- **Directions**
For the material that follows, state how many lines contain the word "values", and add nothing.

- **Material shown**

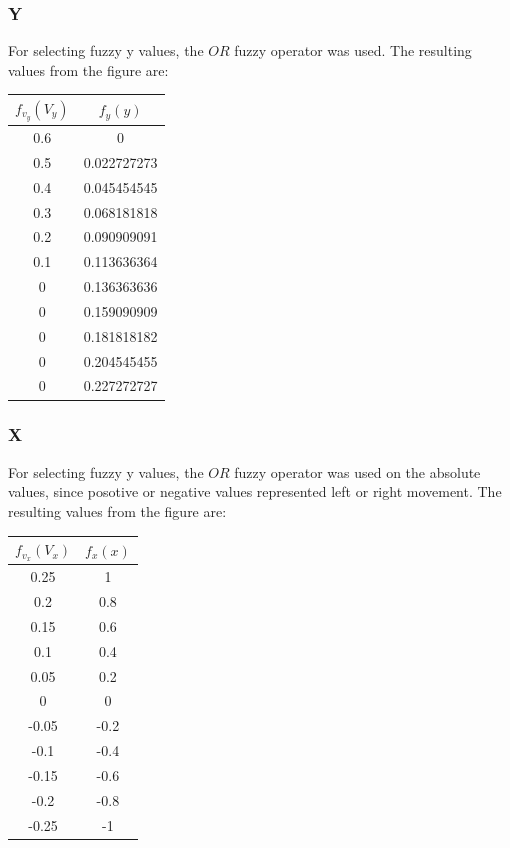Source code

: \documentclass[12pt]{article}
\begin{document}
\subsubsection{Y}
For selecting fuzzy y values, the $OR$ fuzzy operator was used.  The resulting values from the figure are: \\

\begin{tabular}{|c|c|}
	\hline
	$f_{v_y}(V_y)$	&	$f_{y}(y)$		\\
	\hline
	0.6			&	0			\\
	0.5			&	0.022727273	\\
	0.4			&	0.045454545	\\
	0.3			&	0.068181818	\\
	0.2			&	0.090909091	\\
	0.1			&	0.113636364	\\
	0			&	0.136363636	\\
	0			&	0.159090909	\\
	0			&	0.181818182	\\
	0			&	0.204545455	\\
	0			&	0.227272727	\\
	\hline
\end{tabular}

\subsubsection{X}
For selecting fuzzy y values, the $OR$ fuzzy operator was used on the absolute values, since posotive or 
negative values represented left or right movement. The resulting values from the figure are: \\

\begin{tabular}{|c|c|}
	\hline
	$f_{v_x}(V_x)$	&	$f_{x}(x)$		\\
	\hline
	0.25		&	1		\\
	0.2		&	0.8		\\
	0.15		&	0.6		\\
	0.1		&	0.4		\\
	0.05		&	0.2		\\
	0		&	0		\\
	-0.05	&	-0.2		\\
	-0.1		&	-0.4		\\
	-0.15	&	-0.6		\\
	-0.2		&	-0.8		\\
	-0.25	&	-1		\\
	\hline
\end{tabular}
\end{document}
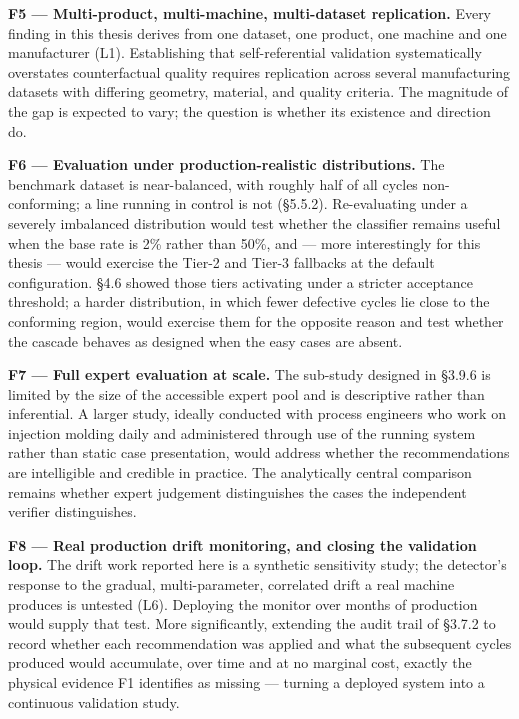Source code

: \textbf{F5 --- Multi-product, multi-machine, multi-dataset replication.} Every finding in this thesis derives from one dataset, one product, one machine and one manufacturer (L1). Establishing that self-referential validation systematically overstates counterfactual quality requires replication across several manufacturing datasets with differing geometry, material, and quality criteria. The magnitude of the gap is expected to vary; the question is whether its existence and direction do.

\textbf{F6 --- Evaluation under production-realistic distributions.} The benchmark dataset is near-balanced, with roughly half of all cycles non-conforming; a line running in control is not (§5.5.2). Re-evaluating under a severely imbalanced distribution would test whether the classifier remains useful when the base rate is 2\% rather than 50\%, and --- more interestingly for this thesis --- would exercise the Tier-2 and Tier-3 fallbacks at the default configuration. §4.6 showed those tiers activating under a stricter acceptance threshold; a harder distribution, in which fewer defective cycles lie close to the conforming region, would exercise them for the opposite reason and test whether the cascade behaves as designed when the easy cases are absent.

\textbf{F7 --- Full expert evaluation at scale.} The sub-study designed in §3.9.6 is limited by the size of the accessible expert pool and is descriptive rather than inferential. A larger study, ideally conducted with process engineers who work on injection molding daily and administered through use of the running system rather than static case presentation, would address whether the recommendations are intelligible and credible in practice. The analytically central comparison remains whether expert judgement distinguishes the cases the independent verifier distinguishes.

\textbf{F8 --- Real production drift monitoring, and closing the validation loop.} The drift work reported here is a synthetic sensitivity study; the detector's response to the gradual, multi-parameter, correlated drift a real machine produces is untested (L6). Deploying the monitor over months of production would supply that test. More significantly, extending the audit trail of §3.7.2 to record whether each recommendation was applied and what the subsequent cycles produced would accumulate, over time and at no marginal cost, exactly the physical evidence F1 identifies as missing --- turning a deployed system into a continuous validation study.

- **Exercise answer**
3